# Equivset

A mapping of "equivalent" or similar-looking characters ([homoglyphs](https://en.wikipedia.org/wiki/Homoglyph)) to prevent spoofing. This is similar to the Unicode Consortium's [confusables.txt](http://www.unicode.org/Public/security/8.0.0/confusables.txt) with some signficant differences. Confusables.txt lists character pairs that are visually identical or nearly identical, for example, Latin "A" and Greek "Α" (alpha). This list is much broader, including pairs that merely look similar, for example, "S" and "$". Another difference is that this list only includes letters and punctuation.

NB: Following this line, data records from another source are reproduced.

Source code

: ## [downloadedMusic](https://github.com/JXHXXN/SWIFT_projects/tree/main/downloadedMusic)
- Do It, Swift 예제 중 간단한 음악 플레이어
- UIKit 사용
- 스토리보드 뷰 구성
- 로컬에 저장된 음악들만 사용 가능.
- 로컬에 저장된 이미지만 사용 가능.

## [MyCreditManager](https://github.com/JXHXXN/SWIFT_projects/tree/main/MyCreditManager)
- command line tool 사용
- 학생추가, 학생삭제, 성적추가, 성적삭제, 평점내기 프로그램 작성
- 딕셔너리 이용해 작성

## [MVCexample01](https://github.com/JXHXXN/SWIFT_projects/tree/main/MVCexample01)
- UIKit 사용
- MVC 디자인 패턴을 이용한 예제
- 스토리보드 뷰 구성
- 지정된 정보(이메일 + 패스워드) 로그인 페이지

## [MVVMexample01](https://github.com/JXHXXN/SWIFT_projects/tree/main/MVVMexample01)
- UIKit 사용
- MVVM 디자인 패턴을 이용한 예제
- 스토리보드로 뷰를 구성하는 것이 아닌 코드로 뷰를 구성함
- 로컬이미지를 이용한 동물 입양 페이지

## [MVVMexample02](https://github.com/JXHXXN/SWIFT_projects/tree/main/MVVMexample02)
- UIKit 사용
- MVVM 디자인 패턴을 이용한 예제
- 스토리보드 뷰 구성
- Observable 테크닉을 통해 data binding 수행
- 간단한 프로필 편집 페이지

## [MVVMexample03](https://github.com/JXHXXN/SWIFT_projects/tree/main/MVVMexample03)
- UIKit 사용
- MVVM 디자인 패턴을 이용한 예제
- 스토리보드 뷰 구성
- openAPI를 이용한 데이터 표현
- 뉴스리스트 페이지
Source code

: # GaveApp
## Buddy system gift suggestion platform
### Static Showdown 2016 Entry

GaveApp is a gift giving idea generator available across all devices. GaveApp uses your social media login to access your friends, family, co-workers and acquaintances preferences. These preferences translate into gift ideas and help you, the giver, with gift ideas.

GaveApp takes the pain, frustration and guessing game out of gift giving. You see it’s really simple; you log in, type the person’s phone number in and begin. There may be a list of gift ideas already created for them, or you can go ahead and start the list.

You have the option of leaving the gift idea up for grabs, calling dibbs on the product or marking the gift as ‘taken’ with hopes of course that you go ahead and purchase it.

It does not include symbols, emoji, or graphical elements.

## Installation
Using composer:
Add the following to the composer.json file for your project:

```json
{
  "require": {
     "wikimedia/equivset": "^1.0.0"
  }
}
```

And then run 'composer update'.

## Usage

```php
use Wikimedia\Equivset\Equivset;

$equivset = new Equivset();

// Normalize a string
echo $equivset->normalize( 'sp00f' ); // SPOOF

// Get a single character.
if ( $equivset->has( 'ɑ' ) ) {
	$char = $equivset->get( 'ɑ' );
}
echo $char; // A

// Loop over entire set.
foreach ( $equivset as $char => $equiv ) {
	// Do something.
}

// Get the entire set.
$all = $equivset->all();
```

## Contributing

All changes should be made to `./data/equivset.in`. Then run
`bin/console generate-equivset` to generate the JSON, serialized, and plain
text versions of the equivset in `./dist`.